高昌濟怕被她偷襲,出手摁住了阿遙的胳膊,表情帶上了一絲急切的痛苦:“别裝傻,說話!”
阿遙因為在室外凍得久了,眼角和鼻尖帶上了很鮮嫩的一抹粉紅色彩,她抽了抽鼻子,問:“你咋了?”
“我疼!我那裡疼!”
“關我屁事?”阿遙嫌棄地把高昌濟推了個趔趄,“你别是得髒病了吧,别碰我!”
“你放屁!”高昌濟爬起來像是要摔跤似的,“就是你弄的!”
“我怎麼弄你了?!”
高昌濟張了張口,突然發現自己理虧失語,擡手推了阿遙一下:“就是你搞得鬼!”
阿遙懶得理他,翻身下炕,被高昌濟一把扯住袖子。
“哎,你不許走!”
阿遙轉過身來,高昌濟跪在火炕上,面朝向她,拉着她的袖子不撒手,表情帶上了一絲可憐兮兮和難言之隐。
“我……我那裡又紅又腫,坐也不是、站也不是、還流血!還疼,又不是那種刀傷劍傷的疼,就是疼得我睡不好覺,解手也疼……咋辦?”
阿遙對高昌濟沒有半分同情:“咋辦?你得髒病了呗,等着渾身潰爛死掉吧!”
高昌濟開始耍賴,大狗似的撲到阿遙的後背上,挂着她箍着她不讓她走。
晚飯時分,阿遙在高昌濟這裡喝了一碗牛肉湯,吃了一碟牛肉餡的大蒸餃,還要走了一個大蘋果和一個很甜的橘子,然後大慈大悲地告訴高昌濟讓他兌了鹽水清洗痛處就好了。
高昌濟聽命而行,魏先生眼看着阿瑤左手捏着一個橘子,右手啃一隻蘋果,非常惬意而愉快地路過自己房門口的時候,臉上似乎挂着一絲若有似無的笑意。
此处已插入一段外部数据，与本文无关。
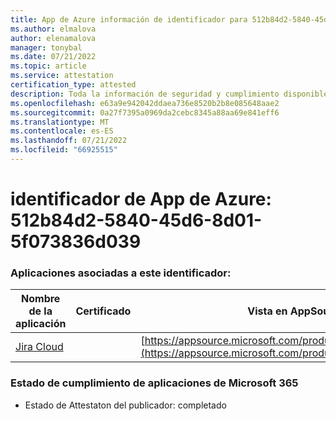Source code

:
 ```yaml
---
title: App de Azure información de identificador para 512b84d2-5840-45d6-8d01-5f073836d039
ms.author: elmalova
author: elenamalova
manager: tonybal
ms.date: 07/21/2022
ms.topic: article
ms.service: attestation
certification_type: attested
description: Toda la información de seguridad y cumplimiento disponible para 512b84d2-5840-45d6-8d01-5f073836d039.
ms.openlocfilehash: e63a9e942042ddaea736e8520b2b8e085648aae2
ms.sourcegitcommit: 0a27f7395a0969da2cebc8345a88aa69e841eff6
ms.translationtype: MT
ms.contentlocale: es-ES
ms.lasthandoff: 07/21/2022
ms.locfileid: "66925515"
---
```

# <a name="azure-app-id-512b84d2-5840-45d6-8d01-5f073836d039"></a>identificador de App de Azure: 512b84d2-5840-45d6-8d01-5f073836d039


### <a name="apps-associated-with-this-id"></a>Aplicaciones asociadas a este identificador:
| **Nombre de la aplicación** | **Certificado** | **Vista en AppSource** |
|--------------|---------------|-----------------------|
| [Jira Cloud](../forward/WA200002140.md) |  | [https://appsource.microsoft.com/product/office/WA200002140](https://appsource.microsoft.com/product/office/WA200002140) |

### <a name="microsoft-365-app-compliance-status"></a>Estado de cumplimiento de aplicaciones de Microsoft 365
- Estado de Attestaton del publicador: completado
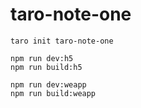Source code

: # taro-note-one

```shell
taro init taro-note-one
```

```shell
npm run dev:h5
npm run build:h5
```

```shell
npm run dev:weapp
npm run build:weapp
```
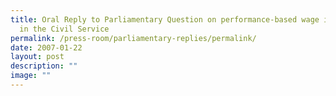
 ```yaml
---
title: Oral Reply to Parliamentary Question on performance‑based wage increments
  in the Civil Service
permalink: /press-room/parliamentary-replies/permalink/
date: 2007-01-22
layout: post
description: ""
image: ""
---
```

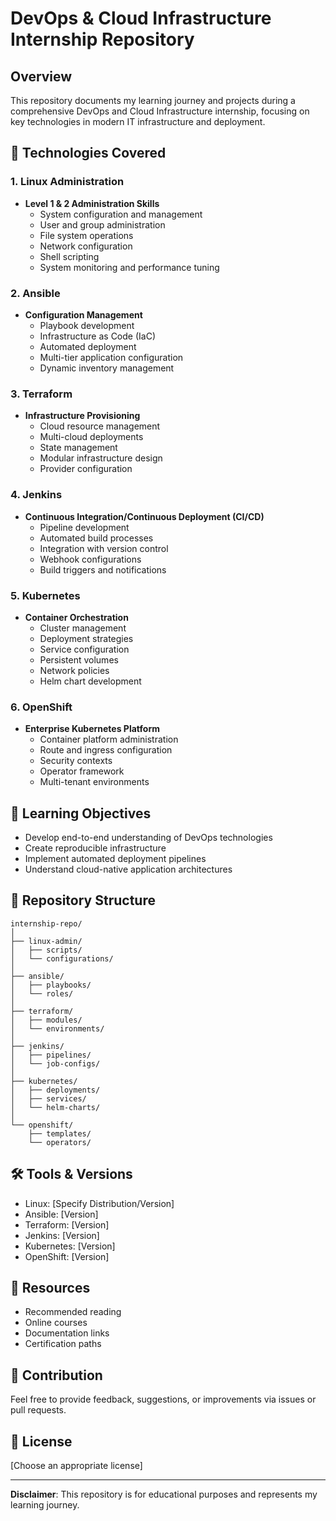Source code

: # DevOps & Cloud Infrastructure Internship Repository

## Overview
This repository documents my learning journey and projects during a comprehensive DevOps and Cloud Infrastructure internship, focusing on key technologies in modern IT infrastructure and deployment.

## 🚀 Technologies Covered

### 1. Linux Administration
- **Level 1 & 2 Administration Skills**
  - System configuration and management
  - User and group administration
  - File system operations
  - Network configuration
  - Shell scripting
  - System monitoring and performance tuning

### 2. Ansible
- **Configuration Management**
  - Playbook development
  - Infrastructure as Code (IaC)
  - Automated deployment
  - Multi-tier application configuration
  - Dynamic inventory management

### 3. Terraform
- **Infrastructure Provisioning**
  - Cloud resource management
  - Multi-cloud deployments
  - State management
  - Modular infrastructure design
  - Provider configuration

### 4. Jenkins
- **Continuous Integration/Continuous Deployment (CI/CD)**
  - Pipeline development
  - Automated build processes
  - Integration with version control
  - Webhook configurations
  - Build triggers and notifications

### 5. Kubernetes
- **Container Orchestration**
  - Cluster management
  - Deployment strategies
  - Service configuration
  - Persistent volumes
  - Network policies
  - Helm chart development

### 6. OpenShift
- **Enterprise Kubernetes Platform**
  - Container platform administration
  - Route and ingress configuration
  - Security contexts
  - Operator framework
  - Multi-tenant environments

## 🎯 Learning Objectives
- Develop end-to-end understanding of DevOps technologies
- Create reproducible infrastructure
- Implement automated deployment pipelines
- Understand cloud-native application architectures

## 📂 Repository Structure
```
internship-repo/
│
├── linux-admin/
│   ├── scripts/
│   └── configurations/
│
├── ansible/
│   ├── playbooks/
│   └── roles/
│
├── terraform/
│   ├── modules/
│   └── environments/
│
├── jenkins/
│   ├── pipelines/
│   └── job-configs/
│
├── kubernetes/
│   ├── deployments/
│   ├── services/
│   └── helm-charts/
│
└── openshift/
    ├── templates/
    └── operators/
```

## 🛠 Tools & Versions
- Linux: [Specify Distribution/Version]
- Ansible: [Version]
- Terraform: [Version]
- Jenkins: [Version]
- Kubernetes: [Version]
- OpenShift: [Version]

## 📝 Resources
- Recommended reading
- Online courses
- Documentation links
- Certification paths

## 🤝 Contribution
Feel free to provide feedback, suggestions, or improvements via issues or pull requests.

## 📄 License
[Choose an appropriate license]

---

**Disclaimer**: This repository is for educational purposes and represents my learning journey.

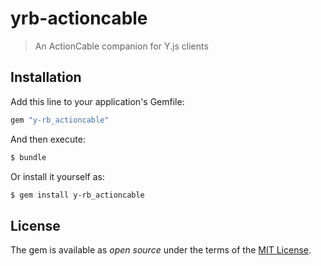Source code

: # yrb-actioncable

> An ActionCable companion for Y.js clients

## Installation

Add this line to your application's Gemfile:

```ruby
gem "y-rb_actioncable"
```

And then execute:

```bash
$ bundle
```

Or install it yourself as:

```bash
$ gem install y-rb_actioncable
```

## License

The gem is available as *open source* under the terms of the
[MIT License](https://opensource.org/licenses/MIT).
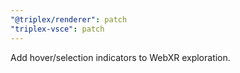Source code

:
```yaml
---
"@triplex/renderer": patch
"triplex-vsce": patch
---
```


Add hover/selection indicators to WebXR exploration.
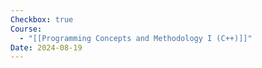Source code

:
 ```yaml
---
Checkbox: true
Course:
  - "[[Programming Concepts and Methodology I (C++)]]"
Date: 2024-08-19
---
```

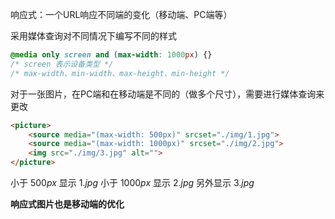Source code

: 响应式：一个URL响应不同端的变化（移动端、PC端等）

采用媒体查询对不同情况下编写不同的样式

```css
@media only screen and (max-width: 1000px) {}
/* screen 表示设备类型 */
/* max-width、min-width、max-height、min-height */
```

对于一张图片，在PC端和在移动端是不同的（做多个尺寸），需要进行媒体查询来更改

```html
<picture>
	<source media="(max-width: 500px)" srcset="./img/1.jpg">
	<source media="(max-width: 1000px)" srcset="./img/2.jpg">
	<img src="./img/3.jpg" alt="">
</picture>
```

小于 $500px$ 显示 $1.jpg$  小于 $1000px$ 显示 $2.jpg$ 另外显示 $3.jpg$

**响应式图片也是移动端的优化**

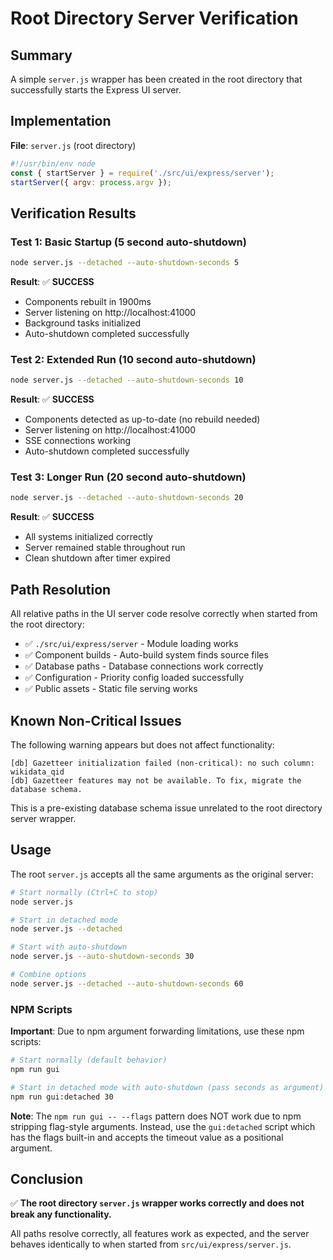 # Root Directory Server Verification

## Summary

A simple `server.js` wrapper has been created in the root directory that successfully starts the Express UI server.

## Implementation

**File**: `server.js` (root directory)

```javascript
#!/usr/bin/env node
const { startServer } = require('./src/ui/express/server');
startServer({ argv: process.argv });
```

## Verification Results

### Test 1: Basic Startup (5 second auto-shutdown)
```bash
node server.js --detached --auto-shutdown-seconds 5
```

**Result**: ✅ **SUCCESS**
- Components rebuilt in 1900ms
- Server listening on http://localhost:41000
- Background tasks initialized
- Auto-shutdown completed successfully

### Test 2: Extended Run (10 second auto-shutdown)
```bash
node server.js --detached --auto-shutdown-seconds 10
```

**Result**: ✅ **SUCCESS**
- Components detected as up-to-date (no rebuild needed)
- Server listening on http://localhost:41000
- SSE connections working
- Auto-shutdown completed successfully

### Test 3: Longer Run (20 second auto-shutdown)
```bash
node server.js --detached --auto-shutdown-seconds 20
```

**Result**: ✅ **SUCCESS**
- All systems initialized correctly
- Server remained stable throughout run
- Clean shutdown after timer expired

## Path Resolution

All relative paths in the UI server code resolve correctly when started from the root directory:

- ✅ `./src/ui/express/server` - Module loading works
- ✅ Component builds - Auto-build system finds source files
- ✅ Database paths - Database connections work correctly
- ✅ Configuration - Priority config loaded successfully
- ✅ Public assets - Static file serving works

## Known Non-Critical Issues

The following warning appears but does not affect functionality:

```
[db] Gazetteer initialization failed (non-critical): no such column: wikidata_qid
[db] Gazetteer features may not be available. To fix, migrate the database schema.
```

This is a pre-existing database schema issue unrelated to the root directory server wrapper.

## Usage

The root `server.js` accepts all the same arguments as the original server:

```bash
# Start normally (Ctrl+C to stop)
node server.js

# Start in detached mode
node server.js --detached

# Start with auto-shutdown
node server.js --auto-shutdown-seconds 30

# Combine options
node server.js --detached --auto-shutdown-seconds 60
```

### NPM Scripts

**Important**: Due to npm argument forwarding limitations, use these npm scripts:

```bash
# Start normally (default behavior)
npm run gui

# Start in detached mode with auto-shutdown (pass seconds as argument)
npm run gui:detached 30
```

**Note**: The `npm run gui -- --flags` pattern does NOT work due to npm stripping flag-style arguments. Instead, use the `gui:detached` script which has the flags built-in and accepts the timeout value as a positional argument.

## Conclusion

✅ **The root directory `server.js` wrapper works correctly and does not break any functionality.**

All paths resolve correctly, all features work as expected, and the server behaves identically to when started from `src/ui/express/server.js`.

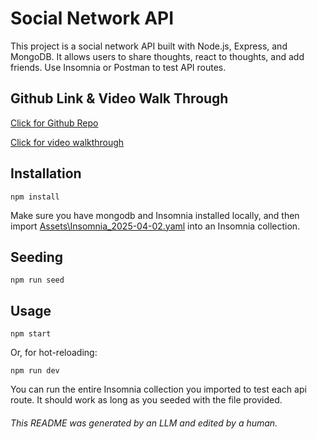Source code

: # Social Network API

This project is a social network API built with Node.js, Express, and MongoDB. It allows users to share thoughts, react to thoughts, and add friends. Use Insomnia or Postman to test API routes.

## Github Link & Video Walk Through

[Click for Github Repo](https://github.com/IkeAlmighty/social-network-nosql-db.git)

[Click for video walkthrough](https://app.screencastify.com/v3/watch/fNGzur1dYPnQ0zzExZWf)

## Installation

```
npm install
```

Make sure you have mongodb and Insomnia installed locally, and then import [Assets\Insomnia_2025-04-02.yaml](Assets\Insomnia_2025-04-02.yaml) into an Insomnia collection.

## Seeding

```
npm run seed
```

## Usage

```
npm start
```

Or, for hot-reloading:

```
npm run dev
```

You can run the entire Insomnia collection you imported to test each api route. It should work as long as you seeded with the file provided.

###### This README was generated by an LLM and edited by a human.

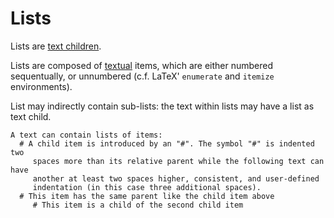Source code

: 

# Lists

Lists are [text children](./text.md#child-nodes).

Lists are composed of [textual](./text.md) items, which are either numbered
sequentually, or unnumbered
(c.f. LaTeX' `enumerate` and `itemize` environments).

List may indirectly contain sub-lists:
the text within lists may have a list as text child.

```
A text can contain lists of items:
  # A child item is introduced by an "#". The symbol "#" is indented two
     spaces more than its relative parent while the following text can have
     another at least two spaces higher, consistent, and user-defined
     indentation (in this case three additional spaces).
  # This item has the same parent like the child item above
     # This item is a child of the second child item
```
相對應地,魏先生立刻就聽見了高昌濟劃破黑夜的一聲慘叫,狀若死前的哀嚎。
長牙帶刺,魏先生腦海裡不由得又浮上這四個字來。
高昌濟,因為聽從了阿遙的“醫囑”後用鹽水清洗了那疼痛流血的患處後,除了慘嚎一聲以外,悲情地發現自己的“傷情”愈發嚴重,不僅出了更多的血,還起了疹子,最後居然真的開始潰爛起來,不消說,疼痛也愈發嚴重了。
在被迫的清心寡欲和寝食難安後,高昌濟隻得邁着他的兩條腿,扯着□□,拉下老臉再去向阿遙興師問罪。
高昌濟掐着阿遙的脖子,把她怼在了客寓後院的牆上,貼着她的耳朵發狠:“耍我?你他媽的不想活了?什麼兌了鹽水洗洗就好,我怎麼越洗越嚴重了!”
阿遙氣若遊絲,但氣勢不減:“我……我他……媽的,怎麼知……道……你自己怎麼……怎麼洗……的……”
很顯然,短短的時間裡,高昌濟得了髒病的謠言已經傳遍了雲來客寓的下女們,大家心照不宣地統一遠離了他,連帶着阿遙也遭到了排擠,盡管老闆娘在仔仔細細給阿遙檢查過身體後保證阿遙健健康康,一點問題都沒有,但下女們還是不願意跟她睡一張火炕。
客人們也都明裡暗裡地拒絕了阿遙幫他們洗衣裳和床單、以及為他們幹任何事。
但跟高昌濟厮混過的下女又不止阿遙一個人,隔開她一個于雲來客寓的人心惶惶并沒什麼顯著的效果,整個客寓上下愁雲慘淡,恐怕隻有潔身自好的魏先生還算能夠淡定自處。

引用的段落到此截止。